== GIVEN RECORDS ==

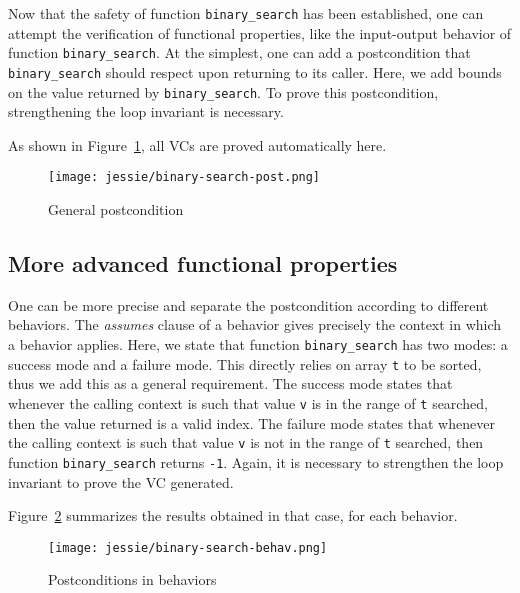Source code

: \documentclass[a4paper,11pt,twoside,openright]{report}
\newcommand{\negtenthspace}{\hspace*{-0.1\linewidth}}
\begin{document}
Now that the safety of function \verb|binary_search| has been established, one
can attempt the verification of functional properties, like the
input-output behavior of function \verb|binary_search|. At the
simplest, one can add a postcondition that \verb|binary_search| should
respect upon returning to its caller. Here, we add bounds on the value
returned by \verb|binary_search|. To prove this postcondition,
strengthening the loop invariant is necessary.



As shown in Figure~\ref{fig:post}, all VCs are proved automatically here.

\begin{figure}[t]
  \begin{center}
    \negtenthspace\texttt{[image: jessie/binary-search-post.png]}
  \end{center}
  \caption{General postcondition}
  \label{fig:post}
  \hrulefill
\end{figure}

\subsection{More advanced functional properties}

One can be more precise and separate the postcondition according to
different behaviors. The \emph{assumes} clause of a behavior gives
precisely the context in which a behavior applies. Here, we state that
function \verb|binary_search| has two modes: a success mode and a
failure mode. This directly relies on array \verb|t| to be sorted,
thus we add this as a general requirement. The success mode states
that whenever the calling context is such that value \verb|v| is in
the range of \verb|t| searched, then the value returned is a valid
index. The failure mode states that whenever the calling context is
such that value \verb|v| is not in the range of \verb|t| searched,
then function \verb|binary_search| returns \verb|-1|.  Again, it is
necessary to strengthen the loop invariant to prove the VC generated.



Figure~\ref{fig:behav} summarizes the results obtained in that case,
for each behavior.

\begin{figure}[t]
  \begin{center}
    \negtenthspace\texttt{[image: jessie/binary-search-behav.png]}
  \end{center}
  \caption{Postconditions in behaviors}
  \label{fig:behav}
  \hrulefill
\end{figure}
\end{document}
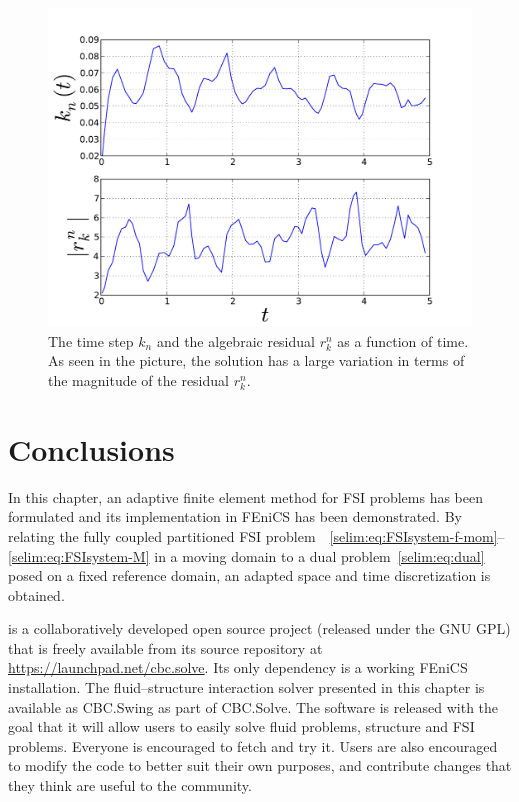 \begin{figure}
\bwfig
  \centering
  \includegraphics[width=\largefig]{chapters/selim/pdf/plot.pdf}
  \caption{The time step $k_n$ and the algebraic residual $r_k^n$ as
    a function of time. As seen in the picture, the solution has a large
    variation in terms of the magnitude of the residual $r_k^n$.}
  \label{selim:fig:cavity_timestep}
\end{figure}

\section{Conclusions}

In this chapter, an adaptive finite element method for FSI
problems has been formulated and its implementation in FEniCS has
been demonstrated. By relating the fully coupled partitioned FSI
problem~~\eqref{selim:eq:FSIsystem-f-mom}--\eqref{selim:eq:FSIsystem-M}
 in a moving domain to a dual
problem~\eqref{selim:eq:dual} posed on a fixed reference domain, an
adapted space and time discretization is obtained.


 is a collaboratively developed open source project
(released under the GNU GPL) that is freely available from its source
repository at \url{https://launchpad.net/cbc.solve}. Its only
dependency is a working FEniCS installation. The fluid--structure
interaction solver presented in this chapter is available as CBC.Swing
as part of CBC.Solve. The software is released with the goal that it
will allow users to easily solve fluid problems, structure and FSI
problems. Everyone is encouraged to fetch and try it. Users are also
encouraged to modify the code to better suit their own purposes, and
contribute changes that they think are useful to the community.
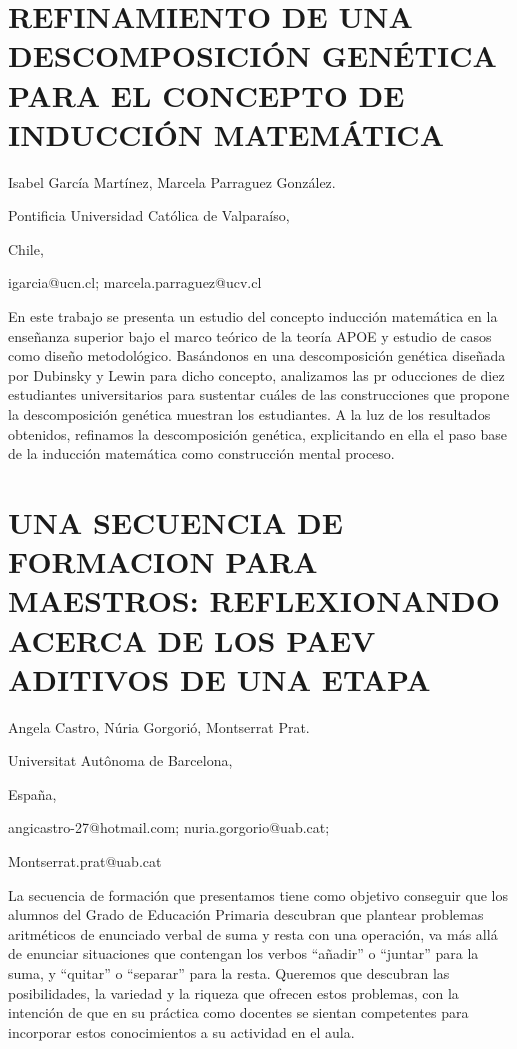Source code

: \section{REFINAMIENTO DE UNA DESCOMPOSICIÓN GENÉTICA PARA EL CONCEPTO DE INDUCCIÓN
MATEMÁTICA}

\begin{datos}

Isabel García Martínez, Marcela Parraguez González.

Pontificia Universidad Católica de Valparaíso,

Chile,

igarcia@ucn.cl; marcela.parraguez@ucv.cl 

\end{datos}

En este trabajo se presenta un estudio del concepto inducción matemática
en la enseñanza superior bajo el marco teórico de la teoría APOE y
estudio de casos como diseño metodológico. Basándonos en una descomposición
genética diseñada por Dubinsky y Lewin para dicho concepto, analizamos
las pr oducciones de diez estudiantes universitarios para sustentar
cuáles de las construcciones que propone la descomposición genética
muestran los estudiantes. A la luz de los resultados obtenidos, refinamos
la descomposición genética, explicitando en ella el paso base de la
inducción matemática como construcción mental proceso.


\section{UNA SECUENCIA DE FORMACION PARA MAESTROS: REFLEXIONANDO ACERCA DE
LOS PAEV ADITIVOS DE UNA ETAPA}

\begin{datos}

Angela Castro, Núria Gorgorió, Montserrat Prat.

Universitat Autônoma de Barcelona,

España,

angicastro-27@hotmail.com; nuria.gorgorio@uab.cat;

Montserrat.prat@uab.cat

\end{datos}

La secuencia de formación que presentamos tiene como objetivo conseguir
que los alumnos del Grado de Educación Primaria descubran que plantear
problemas aritméticos de enunciado verbal de suma y resta con una
operación, va más allá de enunciar situaciones que contengan los verbos
“añadir” o “juntar” para la suma, y “quitar” o “separar” para la resta.
Queremos que descubran las posibilidades, la variedad y la riqueza
que ofrecen estos problemas, con la intención de que en su práctica
como docentes se sientan competentes para incorporar estos conocimientos
a su actividad en el aula.


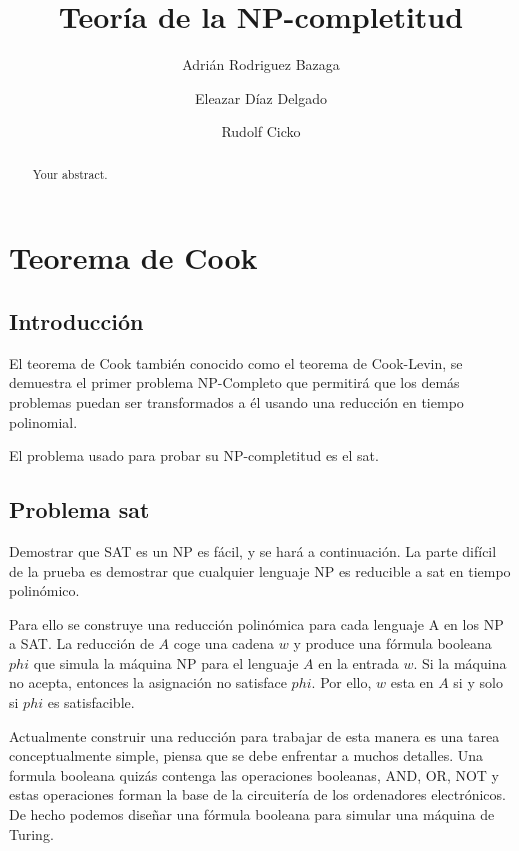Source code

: \documentclass[a4paper, spanish, utf8]{memoir}
\title{\Huge Teoría de la NP-completitud}
\author{Adrián Rodriguez Bazaga}
\author{Eleazar Díaz Delgado}
\author{Rudolf Cicko}
\affil{Universidad de La Laguna}
\begin{document}
\maketitle

\begin{abstract}
Your abstract.
\end{abstract}

\chapter{Teorema de Cook}

\section{Introducción}

El teorema de Cook también conocido como el teorema de Cook-Levin, se demuestra
el primer problema NP-Completo que permitirá que los demás problemas puedan ser
transformados a él usando una reducción en tiempo polinomial.

El problema usado para probar su NP-completitud es el \gls{sat}.

\section{Problema \gls{sat}}

Demostrar que SAT es un NP es fácil, y se hará a continuación. La parte difícil de la prueba es demostrar  que cualquier lenguaje NP es reducible a \gls{sat} en tiempo polinómico.	

Para ello se construye una reducción polinómica para cada lenguaje A en los NP a SAT. La reducción de $A$ coge una cadena $w$ y produce una fórmula booleana $phi$ que simula la máquina NP para el lenguaje $A$ en la entrada $w$. Si la máquina no acepta, entonces la asignación no satisface $phi$. Por ello, $w$ esta en $A$ si y solo si $phi$ es satisfacible.

Actualmente construir una reducción para trabajar de esta manera es una tarea conceptualmente simple, piensa que se debe enfrentar a muchos detalles. Una formula booleana quizás contenga las operaciones booleanas, AND, OR, NOT y estas operaciones forman la base de la circuitería de los ordenadores electrónicos. De hecho podemos diseñar una fórmula booleana para simular una máquina de Turing.
\end{document}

== INSTRUCTIONS FOR THE TASK ==
Reproduce every record above exactly, omitting the pictures.

== EXERCISE RESPONSE ==
Source code

: \documentclass[a4paper,11pt,twoside,openright]{report}
\newcommand{\negtenthspace}{\hspace*{-0.1\linewidth}}
\begin{document}
Now that the safety of function \verb|binary_search| has been established, one
can attempt the verification of functional properties, like the
input-output behavior of function \verb|binary_search|. At the
simplest, one can add a postcondition that \verb|binary_search| should
respect upon returning to its caller. Here, we add bounds on the value
returned by \verb|binary_search|. To prove this postcondition,
strengthening the loop invariant is necessary.



As shown in Figure~\ref{fig:post}, all VCs are proved automatically here.

\begin{figure}[t]
  \begin{center}
    \negtenthspace\texttt{[image: jessie/binary-search-post.png]}
  \end{center}
  \caption{General postcondition}
  \label{fig:post}
  \hrulefill
\end{figure}

\subsection{More advanced functional properties}

One can be more precise and separate the postcondition according to
different behaviors. The \emph{assumes} clause of a behavior gives
precisely the context in which a behavior applies. Here, we state that
function \verb|binary_search| has two modes: a success mode and a
failure mode. This directly relies on array \verb|t| to be sorted,
thus we add this as a general requirement. The success mode states
that whenever the calling context is such that value \verb|v| is in
the range of \verb|t| searched, then the value returned is a valid
index. The failure mode states that whenever the calling context is
such that value \verb|v| is not in the range of \verb|t| searched,
then function \verb|binary_search| returns \verb|-1|.  Again, it is
necessary to strengthen the loop invariant to prove the VC generated.



Figure~\ref{fig:behav} summarizes the results obtained in that case,
for each behavior.

\begin{figure}[t]
  \begin{center}
    \negtenthspace\texttt{[image: jessie/binary-search-behav.png]}
  \end{center}
  \caption{Postconditions in behaviors}
  \label{fig:behav}
  \hrulefill
\end{figure}
\end{document}
 \begin{figure}
\bwfig
  \centering
  \includegraphics[width=\largefig]{chapters/selim/pdf/plot.pdf}
  \caption{The time step $k_n$ and the algebraic residual $r_k^n$ as
    a function of time. As seen in the picture, the solution has a large
    variation in terms of the magnitude of the residual $r_k^n$.}
  \label{selim:fig:cavity_timestep}
\end{figure}

\section{Conclusions}

In this chapter, an adaptive finite element method for FSI
problems has been formulated and its implementation in FEniCS has
been demonstrated. By relating the fully coupled partitioned FSI
problem~~\eqref{selim:eq:FSIsystem-f-mom}--\eqref{selim:eq:FSIsystem-M}
 in a moving domain to a dual
problem~\eqref{selim:eq:dual} posed on a fixed reference domain, an
adapted space and time discretization is obtained.


 is a collaboratively developed open source project
(released under the GNU GPL) that is freely available from its source
repository at \url{https://launchpad.net/cbc.solve}. Its only
dependency is a working FEniCS installation. The fluid--structure
interaction solver presented in this chapter is available as CBC.Swing
as part of CBC.Solve. The software is released with the goal that it
will allow users to easily solve fluid problems, structure and FSI
problems. Everyone is encouraged to fetch and try it. Users are also
encouraged to modify the code to better suit their own purposes, and
contribute changes that they think are useful to the community.
Source code

: \section{REFINAMIENTO DE UNA DESCOMPOSICIÓN GENÉTICA PARA EL CONCEPTO DE INDUCCIÓN
MATEMÁTICA}

\begin{datos}

Isabel García Martínez, Marcela Parraguez González.

Pontificia Universidad Católica de Valparaíso,

Chile,

igarcia@ucn.cl; marcela.parraguez@ucv.cl 

\end{datos}

En este trabajo se presenta un estudio del concepto inducción matemática
en la enseñanza superior bajo el marco teórico de la teoría APOE y
estudio de casos como diseño metodológico. Basándonos en una descomposición
genética diseñada por Dubinsky y Lewin para dicho concepto, analizamos
las pr oducciones de diez estudiantes universitarios para sustentar
cuáles de las construcciones que propone la descomposición genética
muestran los estudiantes. A la luz de los resultados obtenidos, refinamos
la descomposición genética, explicitando en ella el paso base de la
inducción matemática como construcción mental proceso.


\section{UNA SECUENCIA DE FORMACION PARA MAESTROS: REFLEXIONANDO ACERCA DE
LOS PAEV ADITIVOS DE UNA ETAPA}

\begin{datos}

Angela Castro, Núria Gorgorió, Montserrat Prat.

Universitat Autônoma de Barcelona,

España,

angicastro-27@hotmail.com; nuria.gorgorio@uab.cat;

Montserrat.prat@uab.cat

\end{datos}

La secuencia de formación que presentamos tiene como objetivo conseguir
que los alumnos del Grado de Educación Primaria descubran que plantear
problemas aritméticos de enunciado verbal de suma y resta con una
operación, va más allá de enunciar situaciones que contengan los verbos
“añadir” o “juntar” para la suma, y “quitar” o “separar” para la resta.
Queremos que descubran las posibilidades, la variedad y la riqueza
que ofrecen estos problemas, con la intención de que en su práctica
como docentes se sientan competentes para incorporar estos conocimientos
a su actividad en el aula.


Source code

: \documentclass[a4paper, spanish, utf8]{memoir}
\title{\Huge Teoría de la NP-completitud}
\author{Adrián Rodriguez Bazaga}
\author{Eleazar Díaz Delgado}
\author{Rudolf Cicko}
\affil{Universidad de La Laguna}
\begin{document}
\maketitle

\begin{abstract}
Your abstract.
\end{abstract}

\chapter{Teorema de Cook}

\section{Introducción}

El teorema de Cook también conocido como el teorema de Cook-Levin, se demuestra
el primer problema NP-Completo que permitirá que los demás problemas puedan ser
transformados a él usando una reducción en tiempo polinomial.

El problema usado para probar su NP-completitud es el \gls{sat}.

\section{Problema \gls{sat}}

Demostrar que SAT es un NP es fácil, y se hará a continuación. La parte difícil de la prueba es demostrar  que cualquier lenguaje NP es reducible a \gls{sat} en tiempo polinómico.	

Para ello se construye una reducción polinómica para cada lenguaje A en los NP a SAT. La reducción de $A$ coge una cadena $w$ y produce una fórmula booleana $phi$ que simula la máquina NP para el lenguaje $A$ en la entrada $w$. Si la máquina no acepta, entonces la asignación no satisface $phi$. Por ello, $w$ esta en $A$ si y solo si $phi$ es satisfacible.

Actualmente construir una reducción para trabajar de esta manera es una tarea conceptualmente simple, piensa que se debe enfrentar a muchos detalles. Una formula booleana quizás contenga las operaciones booleanas, AND, OR, NOT y estas operaciones forman la base de la circuitería de los ordenadores electrónicos. De hecho podemos diseñar una fórmula booleana para simular una máquina de Turing.
\end{document}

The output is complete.